PROBLEM:
All of the records are to be reproduced exactly.

INPUT:
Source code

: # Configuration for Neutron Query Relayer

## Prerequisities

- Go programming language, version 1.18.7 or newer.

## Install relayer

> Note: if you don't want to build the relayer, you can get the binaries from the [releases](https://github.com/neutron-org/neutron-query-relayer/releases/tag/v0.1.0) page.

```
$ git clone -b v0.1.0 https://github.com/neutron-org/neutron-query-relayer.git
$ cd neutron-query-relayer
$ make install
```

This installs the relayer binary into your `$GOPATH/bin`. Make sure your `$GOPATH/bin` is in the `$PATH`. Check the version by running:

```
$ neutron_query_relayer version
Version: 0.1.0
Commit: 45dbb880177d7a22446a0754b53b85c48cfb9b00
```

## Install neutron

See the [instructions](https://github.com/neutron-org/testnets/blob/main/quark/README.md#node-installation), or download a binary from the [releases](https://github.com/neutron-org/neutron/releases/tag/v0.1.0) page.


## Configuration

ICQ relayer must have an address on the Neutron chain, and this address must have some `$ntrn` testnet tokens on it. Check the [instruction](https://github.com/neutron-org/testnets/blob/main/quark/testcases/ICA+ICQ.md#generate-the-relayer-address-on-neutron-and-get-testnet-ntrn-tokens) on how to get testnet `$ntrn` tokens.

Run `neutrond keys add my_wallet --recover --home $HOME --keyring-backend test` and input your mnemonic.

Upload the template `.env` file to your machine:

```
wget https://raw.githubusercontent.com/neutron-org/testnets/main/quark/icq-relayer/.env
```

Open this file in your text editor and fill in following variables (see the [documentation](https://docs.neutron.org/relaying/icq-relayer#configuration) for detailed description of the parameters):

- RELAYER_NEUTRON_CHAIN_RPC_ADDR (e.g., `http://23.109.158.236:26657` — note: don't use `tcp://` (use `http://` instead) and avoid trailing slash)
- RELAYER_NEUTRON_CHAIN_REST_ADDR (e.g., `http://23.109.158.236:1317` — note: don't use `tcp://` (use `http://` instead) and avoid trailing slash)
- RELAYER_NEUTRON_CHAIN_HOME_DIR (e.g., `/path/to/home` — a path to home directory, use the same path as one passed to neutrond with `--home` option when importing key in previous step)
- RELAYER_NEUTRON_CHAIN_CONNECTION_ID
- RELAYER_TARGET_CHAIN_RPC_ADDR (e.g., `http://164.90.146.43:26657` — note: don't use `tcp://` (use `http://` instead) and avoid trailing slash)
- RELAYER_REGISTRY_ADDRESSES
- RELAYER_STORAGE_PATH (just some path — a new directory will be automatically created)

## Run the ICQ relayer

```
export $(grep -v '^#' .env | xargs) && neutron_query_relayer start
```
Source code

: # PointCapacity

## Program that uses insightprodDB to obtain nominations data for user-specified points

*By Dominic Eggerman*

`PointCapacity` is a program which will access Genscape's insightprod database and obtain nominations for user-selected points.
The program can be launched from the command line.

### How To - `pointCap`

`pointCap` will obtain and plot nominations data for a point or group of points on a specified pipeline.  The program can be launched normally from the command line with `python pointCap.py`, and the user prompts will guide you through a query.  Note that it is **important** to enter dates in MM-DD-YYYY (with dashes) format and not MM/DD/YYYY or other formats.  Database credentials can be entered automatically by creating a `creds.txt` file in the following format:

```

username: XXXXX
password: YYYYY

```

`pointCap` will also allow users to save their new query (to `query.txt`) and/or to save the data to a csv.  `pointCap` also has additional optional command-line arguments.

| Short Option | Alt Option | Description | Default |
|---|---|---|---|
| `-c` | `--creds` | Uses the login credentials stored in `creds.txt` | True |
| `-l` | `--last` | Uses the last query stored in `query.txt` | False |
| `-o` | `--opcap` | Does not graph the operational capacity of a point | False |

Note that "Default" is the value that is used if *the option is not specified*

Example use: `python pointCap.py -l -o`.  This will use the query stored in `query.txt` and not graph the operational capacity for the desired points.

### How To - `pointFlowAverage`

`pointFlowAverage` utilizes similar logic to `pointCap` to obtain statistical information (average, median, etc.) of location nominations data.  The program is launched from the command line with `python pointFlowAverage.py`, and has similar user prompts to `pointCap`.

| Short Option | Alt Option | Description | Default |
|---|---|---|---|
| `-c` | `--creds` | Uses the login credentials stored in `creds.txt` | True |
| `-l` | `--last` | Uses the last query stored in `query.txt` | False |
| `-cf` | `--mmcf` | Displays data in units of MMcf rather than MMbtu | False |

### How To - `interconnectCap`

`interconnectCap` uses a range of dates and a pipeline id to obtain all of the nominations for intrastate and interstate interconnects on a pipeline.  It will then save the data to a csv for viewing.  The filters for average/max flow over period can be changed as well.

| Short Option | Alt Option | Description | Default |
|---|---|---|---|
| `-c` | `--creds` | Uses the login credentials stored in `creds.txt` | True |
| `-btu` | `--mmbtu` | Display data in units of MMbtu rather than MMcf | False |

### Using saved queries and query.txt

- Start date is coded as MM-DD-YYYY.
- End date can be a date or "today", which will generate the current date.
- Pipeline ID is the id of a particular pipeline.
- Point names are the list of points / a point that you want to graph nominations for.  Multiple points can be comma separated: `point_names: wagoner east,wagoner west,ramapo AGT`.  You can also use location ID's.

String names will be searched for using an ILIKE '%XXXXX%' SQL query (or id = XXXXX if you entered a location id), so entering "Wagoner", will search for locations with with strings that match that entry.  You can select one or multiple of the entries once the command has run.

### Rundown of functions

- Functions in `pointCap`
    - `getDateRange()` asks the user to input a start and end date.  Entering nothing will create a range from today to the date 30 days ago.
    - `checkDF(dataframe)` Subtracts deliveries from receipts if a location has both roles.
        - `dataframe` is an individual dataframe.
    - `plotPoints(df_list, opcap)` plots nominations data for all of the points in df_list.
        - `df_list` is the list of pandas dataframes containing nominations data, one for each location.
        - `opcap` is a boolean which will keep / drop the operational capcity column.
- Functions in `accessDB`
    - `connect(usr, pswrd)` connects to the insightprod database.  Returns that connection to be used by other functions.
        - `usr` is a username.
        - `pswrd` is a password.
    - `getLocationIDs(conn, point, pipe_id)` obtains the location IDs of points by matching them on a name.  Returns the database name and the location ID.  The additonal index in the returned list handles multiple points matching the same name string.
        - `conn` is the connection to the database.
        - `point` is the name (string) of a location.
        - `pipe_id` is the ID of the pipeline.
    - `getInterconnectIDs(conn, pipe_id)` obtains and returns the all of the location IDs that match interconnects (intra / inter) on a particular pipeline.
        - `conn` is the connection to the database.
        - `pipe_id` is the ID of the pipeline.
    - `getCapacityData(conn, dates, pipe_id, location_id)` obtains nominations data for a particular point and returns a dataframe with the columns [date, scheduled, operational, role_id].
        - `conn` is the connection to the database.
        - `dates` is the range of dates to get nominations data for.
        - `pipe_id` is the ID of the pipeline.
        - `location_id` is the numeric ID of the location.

RESPONSE FOR THIS EXERCISE:
Source code

: # Configuration for Neutron Query Relayer

## Prerequisities

- Go programming language, version 1.18.7 or newer.

## Install relayer

> Note: if you don't want to build the relayer, you can get the binaries from the [releases](https://github.com/neutron-org/neutron-query-relayer/releases/tag/v0.1.0) page.

```
$ git clone -b v0.1.0 https://github.com/neutron-org/neutron-query-relayer.git
$ cd neutron-query-relayer
$ make install
```

This installs the relayer binary into your `$GOPATH/bin`. Make sure your `$GOPATH/bin` is in the `$PATH`. Check the version by running:

```
$ neutron_query_relayer version
Version: 0.1.0
Commit: 45dbb880177d7a22446a0754b53b85c48cfb9b00
```

## Install neutron

See the [instructions](https://github.com/neutron-org/testnets/blob/main/quark/README.md#node-installation), or download a binary from the [releases](https://github.com/neutron-org/neutron/releases/tag/v0.1.0) page.


## Configuration

ICQ relayer must have an address on the Neutron chain, and this address must have some `$ntrn` testnet tokens on it. Check the [instruction](https://github.com/neutron-org/testnets/blob/main/quark/testcases/ICA+ICQ.md#generate-the-relayer-address-on-neutron-and-get-testnet-ntrn-tokens) on how to get testnet `$ntrn` tokens.

Run `neutrond keys add my_wallet --recover --home $HOME --keyring-backend test` and input your mnemonic.

Upload the template `.env` file to your machine:

```
wget https://raw.githubusercontent.com/neutron-org/testnets/main/quark/icq-relayer/.env
```

Open this file in your text editor and fill in following variables (see the [documentation](https://docs.neutron.org/relaying/icq-relayer#configuration) for detailed description of the parameters):

- RELAYER_NEUTRON_CHAIN_RPC_ADDR (e.g., `http://23.109.158.236:26657` — note: don't use `tcp://` (use `http://` instead) and avoid trailing slash)
- RELAYER_NEUTRON_CHAIN_REST_ADDR (e.g., `http://23.109.158.236:1317` — note: don't use `tcp://` (use `http://` instead) and avoid trailing slash)
- RELAYER_NEUTRON_CHAIN_HOME_DIR (e.g., `/path/to/home` — a path to home directory, use the same path as one passed to neutrond with `--home` option when importing key in previous step)
- RELAYER_NEUTRON_CHAIN_CONNECTION_ID
- RELAYER_TARGET_CHAIN_RPC_ADDR (e.g., `http://164.90.146.43:26657` — note: don't use `tcp://` (use `http://` instead) and avoid trailing slash)
- RELAYER_REGISTRY_ADDRESSES
- RELAYER_STORAGE_PATH (just some path — a new directory will be automatically created)

## Run the ICQ relayer

```
export $(grep -v '^#' .env | xargs) && neutron_query_relayer start
```
Source code

: # PointCapacity

## Program that uses insightprodDB to obtain nominations data for user-specified points

*By Dominic Eggerman*

`PointCapacity` is a program which will access Genscape's insightprod database and obtain nominations for user-selected points.
The program can be launched from the command line.

### How To - `pointCap`

`pointCap` will obtain and plot nominations data for a point or group of points on a specified pipeline.  The program can be launched normally from the command line with `python pointCap.py`, and the user prompts will guide you through a query.  Note that it is **important** to enter dates in MM-DD-YYYY (with dashes) format and not MM/DD/YYYY or other formats.  Database credentials can be entered automatically by creating a `creds.txt` file in the following format:

```

username: XXXXX
password: YYYYY

```

`pointCap` will also allow users to save their new query (to `query.txt`) and/or to save the data to a csv.  `pointCap` also has additional optional command-line arguments.

| Short Option | Alt Option | Description | Default |
|---|---|---|---|
| `-c` | `--creds` | Uses the login credentials stored in `creds.txt` | True |
| `-l` | `--last` | Uses the last query stored in `query.txt` | False |
| `-o` | `--opcap` | Does not graph the operational capacity of a point | False |

Note that "Default" is the value that is used if *the option is not specified*

Example use: `python pointCap.py -l -o`.  This will use the query stored in `query.txt` and not graph the operational capacity for the desired points.

### How To - `pointFlowAverage`

`pointFlowAverage` utilizes similar logic to `pointCap` to obtain statistical information (average, median, etc.) of location nominations data.  The program is launched from the command line with `python pointFlowAverage.py`, and has similar user prompts to `pointCap`.

| Short Option | Alt Option | Description | Default |
|---|---|---|---|
| `-c` | `--creds` | Uses the login credentials stored in `creds.txt` | True |
| `-l` | `--last` | Uses the last query stored in `query.txt` | False |
| `-cf` | `--mmcf` | Displays data in units of MMcf rather than MMbtu | False |

### How To - `interconnectCap`

`interconnectCap` uses a range of dates and a pipeline id to obtain all of the nominations for intrastate and interstate interconnects on a pipeline.  It will then save the data to a csv for viewing.  The filters for average/max flow over period can be changed as well.

| Short Option | Alt Option | Description | Default |
|---|---|---|---|
| `-c` | `--creds` | Uses the login credentials stored in `creds.txt` | True |
| `-btu` | `--mmbtu` | Display data in units of MMbtu rather than MMcf | False |

### Using saved queries and query.txt

- Start date is coded as MM-DD-YYYY.
- End date can be a date or "today", which will generate the current date.
- Pipeline ID is the id of a particular pipeline.
- Point names are the list of points / a point that you want to graph nominations for.  Multiple points can be comma separated: `point_names: wagoner east,wagoner west,ramapo AGT`.  You can also use location ID's.

String names will be searched for using an ILIKE '%XXXXX%' SQL query (or id = XXXXX if you entered a location id), so entering "Wagoner", will search for locations with with strings that match that entry.  You can select one or multiple of the entries once the command has run.

### Rundown of functions

- Functions in `pointCap`
    - `getDateRange()` asks the user to input a start and end date.  Entering nothing will create a range from today to the date 30 days ago.
    - `checkDF(dataframe)` Subtracts deliveries from receipts if a location has both roles.
        - `dataframe` is an individual dataframe.
    - `plotPoints(df_list, opcap)` plots nominations data for all of the points in df_list.
        - `df_list` is the list of pandas dataframes containing nominations data, one for each location.
        - `opcap` is a boolean which will keep / drop the operational capcity column.
- Functions in `accessDB`
    - `connect(usr, pswrd)` connects to the insightprod database.  Returns that connection to be used by other functions.
        - `usr` is a username.
        - `pswrd` is a password.
    - `getLocationIDs(conn, point, pipe_id)` obtains the location IDs of points by matching them on a name.  Returns the database name and the location ID.  The additonal index in the returned list handles multiple points matching the same name string.
        - `conn` is the connection to the database.
        - `point` is the name (string) of a location.
        - `pipe_id` is the ID of the pipeline.
    - `getInterconnectIDs(conn, pipe_id)` obtains and returns the all of the location IDs that match interconnects (intra / inter) on a particular pipeline.
        - `conn` is the connection to the database.
        - `pipe_id` is the ID of the pipeline.
    - `getCapacityData(conn, dates, pipe_id, location_id)` obtains nominations data for a particular point and returns a dataframe with the columns [date, scheduled, operational, role_id].
        - `conn` is the connection to the database.
        - `dates` is the range of dates to get nominations data for.
        - `pipe_id` is the ID of the pipeline.
        - `location_id` is the numeric ID of the location.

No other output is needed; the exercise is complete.